Sulla base dei materiali rinvenuti in superficie e del confronto con altre strutture coeve, la piramide può essere collocata tra il II e il III secolo d.C., un periodo in cui i geometri locali operavano con notevole astuzia per eludere quelle che possono essere considerate le prime forme di normativa catastale della storia. Chi conosce la versione meno divulgativa dei fatti, e non soltanto quella dei manuali scolastici, sa che le prime imposizioni sugli immobili venivano applicate a partire dalla filiera di produzione dei materiali da costruzione. In questo modo gli esattori erano in grado di risalire alla posizione delle strutture in fase di realizzazione.
Fu in questo contesto che i geometri campani iniziarono a sperimentare l’impiego di materiali alternativi alla pietra e al tufo. Grazie a questo espediente, tanto semplice quanto ingegnoso, riuscirono a sottrarsi alle forme embrionali di tassazione, ignari però del fatto che, nei secoli successivi, la loro piramide sarebbe stata progressivamente riassorbita dalla natura. Personalmente preferisco pensare che avessero messo in conto anche questo esito e che, anzi, fosse un effetto deliberato, concepito per evitare future sanzioni a carico delle loro discendenze.
L’abusivismo edilizio spiega anche perché della piramide non esista alcuna traccia nelle mappe dell’epoca: di fatto, la sua presenza non venne mai registrata ufficialmente.
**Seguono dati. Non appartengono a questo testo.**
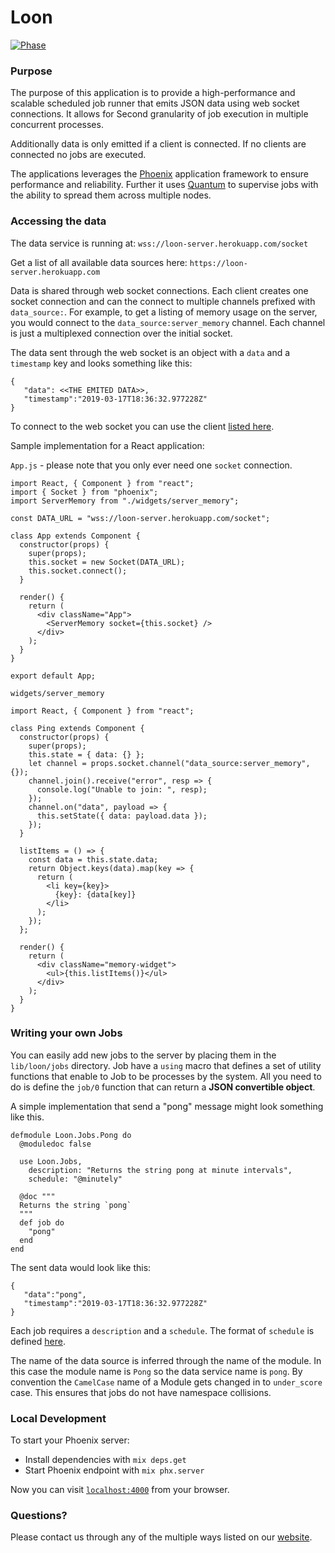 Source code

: # Loon

[![Phase](https://img.shields.io/badge/Phase-Discovery-b7028e.svg)](https://digital.canada.ca/products/)

### Purpose

The purpose of this application is to provide a high-performance and scalable scheduled job runner that emits JSON data using web socket connections. It allows for Second granularity of job execution in multiple concurrent processes.

Additionally data is only emitted if a client is connected. If no clients are connected no jobs are executed.

The applications leverages the [Phoenix](https://phoenixframework.org/) application framework to ensure performance and reliability. Further it uses [Quantum](https://github.com/quantum-elixir/quantum-core) to supervise jobs with the ability to spread them across multiple nodes.

### Accessing the data

The data service is running at: `wss://loon-server.herokuapp.com/socket`

Get a list of all available data sources here: `https://loon-server.herokuapp.com`

Data is shared through web socket connections. Each client creates one socket connection and can the connect to multiple channels prefixed with `data_source:`. For example, to get a listing of memory usage on the server, you would connect to the `data_source:server_memory` channel. Each channel is just a multiplexed connection over the initial socket.

The data sent through the web socket is an object with a `data` and a `timestamp` key and looks something like this:

```
{
   "data": <<THE EMITED DATA>>,
   "timestamp":"2019-03-17T18:36:32.977228Z"
}
```

To connect to the web socket you can use the client [listed here](https://hexdocs.pm/phoenix/channels.html#client-libraries).

Sample implementation for a React application:

`App.js` - please note that you only ever need one `socket` connection.

```
import React, { Component } from "react";
import { Socket } from "phoenix";
import ServerMemory from "./widgets/server_memory";

const DATA_URL = "wss://loon-server.herokuapp.com/socket";

class App extends Component {
  constructor(props) {
    super(props);
    this.socket = new Socket(DATA_URL);
    this.socket.connect();
  }

  render() {
    return (
      <div className="App">
        <ServerMemory socket={this.socket} />
      </div>
    );
  }
}

export default App;
```

`widgets/server_memory`

```
import React, { Component } from "react";

class Ping extends Component {
  constructor(props) {
    super(props);
    this.state = { data: {} };
    let channel = props.socket.channel("data_source:server_memory", {});
    channel.join().receive("error", resp => {
      console.log("Unable to join: ", resp);
    });
    channel.on("data", payload => {
      this.setState({ data: payload.data });
    });
  }

  listItems = () => {
    const data = this.state.data;
    return Object.keys(data).map(key => {
      return (
        <li key={key}>
          {key}: {data[key]}
        </li>
      );
    });
  };

  render() {
    return (
      <div className="memory-widget">
        <ul>{this.listItems()}</ul>
      </div>
    );
  }
}
```

### Writing your own Jobs

You can easily add new jobs to the server by placing them in the `lib/loon/jobs` directory. Job have a `using` macro that defines a set of
utility functions that enable to Job to be processes by the system. All you need to do is define the `job/0` function that can return a **JSON convertible object**.

A simple implementation that send a "pong" message might look something like this.

```
defmodule Loon.Jobs.Pong do
  @moduledoc false

  use Loon.Jobs,
    description: "Returns the string pong at minute intervals",
    schedule: "@minutely"

  @doc """
  Returns the string `pong`
  """
  def job do
    "pong"
  end
end
```

The sent data would look like this:

```
{
   "data":"pong",
   "timestamp":"2019-03-17T18:36:32.977228Z"
}
```

Each job requires a `description` and a `schedule`. The format of `schedule` is defined [here](https://hexdocs.pm/quantum/crontab-format.html#basics).

The name of the data source is inferred through the name of the module. In this case the module name is `Pong` so the data service name is `pong`. By convention the `CamelCase` name of a Module gets changed in to `under_score` case. This ensures that jobs do not have namespace collisions.

### Local Development

To start your Phoenix server:

- Install dependencies with `mix deps.get`
- Start Phoenix endpoint with `mix phx.server`

Now you can visit [`localhost:4000`](http://localhost:4000) from your browser.

### Questions?

Please contact us through any of the multiple ways listed on our [website](https://digital.canada.ca/).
Non è possibile stabilire con certezza quale fosse la funzione originaria di questa struttura. Le ipotesi avanzate nel tempo sono diverse, ma quelle oggi ritenute più plausibili convergono sull’idea che la piramide fungesse da grande magazzino, nonché da punto di stoccaggio e distribuzione dei prodotti caseari del territorio.
Conclusioni
A conclusione di questo percorso, è difficile non provare un certo orgoglio per l’ingegno di queste persone. In queste terre, che per moltissimi restano le più belle del mondo, già allora si dimostrava una capacità fuori dal comune di leggere le regole, aggirarle e trasformarle in opportunità. Non si trattava di furbizia spicciola, ma di una forma raffinata di intelligenza pratica, applicata all’architettura e al territorio, che consentiva di costruire, prosperare e allo stesso tempo sottrarsi a un sistema fiscale percepito come estraneo.
È anche per questi motivi culturali, spesso ignorati dagli approcci più accademici, che la piramide di Caiazzo può essere considerata una delle strutture più rilevanti dal punto di vista storico. Non solo per ciò che è, ma per ciò che rappresenta: una testimonianza materiale di un modo di pensare, di arrangiarsi e di resistere, profondamente radicato nella storia campana.
Non è azzardato ipotizzare che questa vicenda rientri nell’ampio catalogo delle storie del Sud progressivamente rimosse o marginalizzate dopo l’Unità d’Italia. Come molte altre, anche questa potrebbe essere stata sepolta, prima simbolicamente e poi fisicamente, sotto il peso di una narrazione costruita altrove, in cui i Savoia avevano poco interesse a valorizzare esempi di autonomia, ingegno e indipendenza maturati ben prima del nuovo Stato.